Serangan Iran Lumpuhkan 16 Pangkalan Militer AS di Timur Tengah
Ilustrasi bendera AS dan Irak - (foto by Freepik)
CELEEBSMEDIA.ID, Makassar - Serangkaian serangan Iran dilaporkan telah merusak sedikitnya 16 fasilitas militer Amerika Serikat (AS) di delapan negara Timur Tengah sejak konflik pecah pada 28 Februari lalu.
Kerusakan parah di sejumlah titik bahkan membuat posisi militer tersebut nyaris tidak dapat dioperasikan.
Menurut hasil investigasi CNN, fasilitas-fasilitas yang rusak mencakup sebagian besar situs militer AS di kawasan itu, dengan mengutip keterangan seorang ajudan kongres AS yang mengetahui penilaian kerusakan tersebut.
"Ada berbagai spektrum penilaian," kata seorang narasumber.

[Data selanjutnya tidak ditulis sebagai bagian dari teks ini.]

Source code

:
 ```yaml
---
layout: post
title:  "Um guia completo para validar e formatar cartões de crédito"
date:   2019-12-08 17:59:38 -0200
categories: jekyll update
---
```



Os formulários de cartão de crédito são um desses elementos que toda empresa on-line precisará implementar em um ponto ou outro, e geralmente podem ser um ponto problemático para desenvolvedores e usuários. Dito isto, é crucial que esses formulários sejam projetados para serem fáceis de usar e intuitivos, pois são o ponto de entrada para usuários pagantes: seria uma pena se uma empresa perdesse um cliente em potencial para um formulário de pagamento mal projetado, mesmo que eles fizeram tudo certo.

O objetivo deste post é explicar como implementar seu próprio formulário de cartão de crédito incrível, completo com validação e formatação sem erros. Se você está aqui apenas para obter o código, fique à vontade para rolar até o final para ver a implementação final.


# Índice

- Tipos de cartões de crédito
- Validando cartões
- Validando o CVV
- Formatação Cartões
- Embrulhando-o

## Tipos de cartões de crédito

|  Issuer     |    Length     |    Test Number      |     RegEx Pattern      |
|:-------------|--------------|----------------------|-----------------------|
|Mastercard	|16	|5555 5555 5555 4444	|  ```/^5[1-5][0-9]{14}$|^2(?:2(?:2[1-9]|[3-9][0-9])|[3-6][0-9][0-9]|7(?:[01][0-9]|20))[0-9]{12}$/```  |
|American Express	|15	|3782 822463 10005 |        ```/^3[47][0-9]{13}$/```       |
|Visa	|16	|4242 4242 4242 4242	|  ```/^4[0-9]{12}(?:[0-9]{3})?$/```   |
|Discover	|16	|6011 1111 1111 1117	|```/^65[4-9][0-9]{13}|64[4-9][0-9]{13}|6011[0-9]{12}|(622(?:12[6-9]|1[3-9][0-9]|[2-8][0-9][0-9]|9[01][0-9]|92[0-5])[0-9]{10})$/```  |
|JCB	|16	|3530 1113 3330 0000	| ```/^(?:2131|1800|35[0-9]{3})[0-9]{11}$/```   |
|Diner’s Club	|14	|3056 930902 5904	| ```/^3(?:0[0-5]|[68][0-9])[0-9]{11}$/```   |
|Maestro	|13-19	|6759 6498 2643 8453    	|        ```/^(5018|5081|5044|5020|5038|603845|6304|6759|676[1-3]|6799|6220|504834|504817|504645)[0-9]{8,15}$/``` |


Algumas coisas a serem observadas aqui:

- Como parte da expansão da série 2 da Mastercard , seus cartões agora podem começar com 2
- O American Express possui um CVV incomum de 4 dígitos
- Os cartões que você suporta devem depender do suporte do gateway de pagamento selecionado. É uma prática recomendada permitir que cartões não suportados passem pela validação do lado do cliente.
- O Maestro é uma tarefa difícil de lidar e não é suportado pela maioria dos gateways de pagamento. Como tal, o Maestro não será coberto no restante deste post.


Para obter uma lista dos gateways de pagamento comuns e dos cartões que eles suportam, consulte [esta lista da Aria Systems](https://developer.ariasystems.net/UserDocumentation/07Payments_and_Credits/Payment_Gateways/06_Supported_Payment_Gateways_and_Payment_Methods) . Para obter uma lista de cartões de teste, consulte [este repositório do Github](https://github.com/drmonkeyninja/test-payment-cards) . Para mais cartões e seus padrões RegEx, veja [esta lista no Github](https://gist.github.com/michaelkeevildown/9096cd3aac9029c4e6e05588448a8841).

"Mulai dari sisi yang cukup dramatis, dengan seluruh fasilitas hancur dan perlu ditutup, hingga para pemimpin yang mengatakan fasilitas-fasilitas ini masih layak diperbaiki karena manfaat strategisnya bagi AS."
Citra satelit menunjukkan sasaran utama Teheran mencakup sistem radar canggih AS, sistem komunikasi, dan pesawat yang ditempatkan di Timur Tengah, yang banyak di antaranya mahal dan sulit digantikan, kata laporan tersebut.
Laporan CNN itu disusun berdasarkan puluhan citra satelit dan wawancara dengan narasumber di AS dan negara-negara Teluk Arab.
"Patut dicatat bahwa mereka benar-benar mengidentifikasi fasilitas-fasilitas tersebut sebagai target yang paling efisien untuk diserang," kata ajudan kongres AS tersebut.
"Sistem radar kami merupakan sumber daya kami yang paling mahal dan paling terbatas di kawasan ini," lanjutnya.
Pelaksana Tugas (Plt) Pengawas Keuangan Pentagon Jules Hurst III mengatakan kepada anggota parlemen pada Rabu (29/4) bahwa konflik dengan Iran sejauh ini telah membebani pembayar pajak AS sebesar 25 miliar dolar AS (1 dolar AS = Rp17.324).